- [WORK TO BE COMPLETED]:
Please print, exactly, only the lines in the entries below from the line that has "provider's available models" through the line that has "2. Create a". Pictures don't go in.

- [Data extracted from a collection]:
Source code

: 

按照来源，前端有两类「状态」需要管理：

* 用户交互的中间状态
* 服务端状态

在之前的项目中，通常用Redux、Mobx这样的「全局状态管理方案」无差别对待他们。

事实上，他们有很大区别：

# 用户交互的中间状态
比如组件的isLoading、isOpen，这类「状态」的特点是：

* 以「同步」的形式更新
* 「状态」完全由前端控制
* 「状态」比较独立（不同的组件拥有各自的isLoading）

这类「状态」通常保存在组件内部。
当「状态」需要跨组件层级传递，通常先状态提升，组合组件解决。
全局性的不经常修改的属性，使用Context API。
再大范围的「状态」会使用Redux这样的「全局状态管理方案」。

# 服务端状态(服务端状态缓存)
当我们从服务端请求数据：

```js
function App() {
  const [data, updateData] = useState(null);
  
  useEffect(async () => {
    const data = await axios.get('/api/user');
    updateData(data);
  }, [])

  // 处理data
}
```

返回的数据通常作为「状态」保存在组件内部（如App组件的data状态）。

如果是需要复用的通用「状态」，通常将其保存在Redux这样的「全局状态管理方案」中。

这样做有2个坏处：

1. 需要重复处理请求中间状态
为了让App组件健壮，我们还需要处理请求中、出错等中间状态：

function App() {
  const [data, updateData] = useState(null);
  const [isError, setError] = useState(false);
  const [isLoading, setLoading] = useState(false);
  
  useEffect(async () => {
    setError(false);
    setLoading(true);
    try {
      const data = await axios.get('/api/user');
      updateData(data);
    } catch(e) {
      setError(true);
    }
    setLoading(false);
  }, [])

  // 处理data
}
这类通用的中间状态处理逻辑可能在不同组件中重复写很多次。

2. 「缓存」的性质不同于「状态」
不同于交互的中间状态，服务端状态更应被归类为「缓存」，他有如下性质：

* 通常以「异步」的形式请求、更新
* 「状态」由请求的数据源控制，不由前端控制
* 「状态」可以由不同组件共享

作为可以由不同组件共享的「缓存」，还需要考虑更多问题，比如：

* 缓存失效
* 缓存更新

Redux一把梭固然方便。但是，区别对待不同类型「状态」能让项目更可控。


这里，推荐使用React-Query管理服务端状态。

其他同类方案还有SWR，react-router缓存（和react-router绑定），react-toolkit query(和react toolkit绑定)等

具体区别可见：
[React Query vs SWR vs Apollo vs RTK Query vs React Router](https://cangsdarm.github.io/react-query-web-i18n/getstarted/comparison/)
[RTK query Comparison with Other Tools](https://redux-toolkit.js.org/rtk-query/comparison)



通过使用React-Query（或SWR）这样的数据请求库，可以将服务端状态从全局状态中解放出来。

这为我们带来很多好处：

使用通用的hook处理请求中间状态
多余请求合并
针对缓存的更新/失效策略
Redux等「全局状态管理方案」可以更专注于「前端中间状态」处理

...

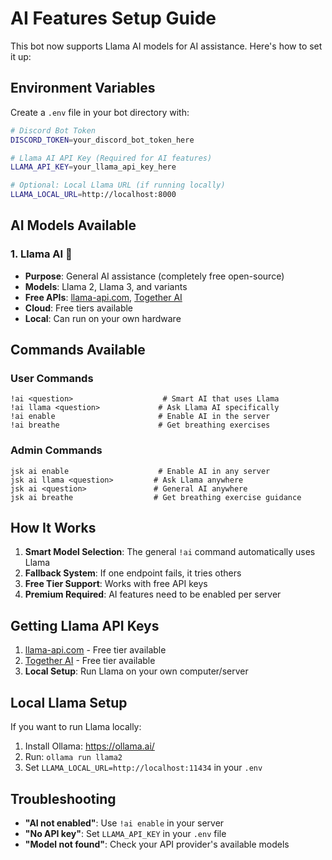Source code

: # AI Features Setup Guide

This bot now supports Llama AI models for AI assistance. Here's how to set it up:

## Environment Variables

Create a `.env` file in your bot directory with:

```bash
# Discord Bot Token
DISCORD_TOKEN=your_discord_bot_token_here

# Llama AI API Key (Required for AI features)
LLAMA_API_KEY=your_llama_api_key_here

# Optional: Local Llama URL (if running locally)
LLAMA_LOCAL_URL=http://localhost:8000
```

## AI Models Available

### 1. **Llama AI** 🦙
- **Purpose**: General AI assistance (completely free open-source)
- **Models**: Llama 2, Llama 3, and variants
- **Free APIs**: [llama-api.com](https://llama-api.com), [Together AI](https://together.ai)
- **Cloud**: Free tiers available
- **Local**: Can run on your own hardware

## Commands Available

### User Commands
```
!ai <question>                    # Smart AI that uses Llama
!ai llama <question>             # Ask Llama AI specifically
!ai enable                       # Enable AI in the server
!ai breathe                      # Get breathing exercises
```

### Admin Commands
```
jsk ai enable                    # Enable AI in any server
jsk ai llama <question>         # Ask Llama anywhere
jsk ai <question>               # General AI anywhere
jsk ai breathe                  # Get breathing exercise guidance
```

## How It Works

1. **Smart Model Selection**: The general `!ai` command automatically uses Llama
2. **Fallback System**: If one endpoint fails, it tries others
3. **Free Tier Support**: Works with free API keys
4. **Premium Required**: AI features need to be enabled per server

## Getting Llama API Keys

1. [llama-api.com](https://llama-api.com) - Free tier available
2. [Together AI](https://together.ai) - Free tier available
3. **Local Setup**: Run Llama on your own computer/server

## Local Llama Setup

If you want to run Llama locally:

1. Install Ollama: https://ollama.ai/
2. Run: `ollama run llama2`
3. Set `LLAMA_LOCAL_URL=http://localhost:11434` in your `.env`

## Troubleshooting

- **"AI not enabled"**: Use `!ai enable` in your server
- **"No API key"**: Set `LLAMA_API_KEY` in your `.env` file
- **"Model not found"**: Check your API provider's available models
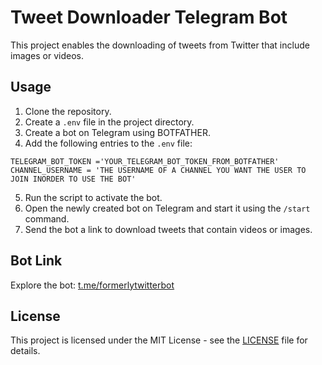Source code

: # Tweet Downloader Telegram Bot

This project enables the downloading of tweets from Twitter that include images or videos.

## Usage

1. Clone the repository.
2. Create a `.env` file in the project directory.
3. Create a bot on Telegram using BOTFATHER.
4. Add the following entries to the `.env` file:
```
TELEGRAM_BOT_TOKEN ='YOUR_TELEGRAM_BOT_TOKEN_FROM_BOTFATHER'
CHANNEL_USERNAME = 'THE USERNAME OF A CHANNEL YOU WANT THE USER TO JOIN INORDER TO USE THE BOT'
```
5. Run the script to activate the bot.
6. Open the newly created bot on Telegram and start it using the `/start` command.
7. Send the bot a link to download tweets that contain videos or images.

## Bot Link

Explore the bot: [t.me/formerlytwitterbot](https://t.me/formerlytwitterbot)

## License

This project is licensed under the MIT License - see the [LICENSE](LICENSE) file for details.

- [RESPONSE TO THE EXERCISE]:
- **"Model not found"**: Check your API provider's available models
Source code

: # Tweet Downloader Telegram Bot

This project enables the downloading of tweets from Twitter that include images or videos.

## Usage

1. Clone the repository.
2. Create a `.env` file in the project directory.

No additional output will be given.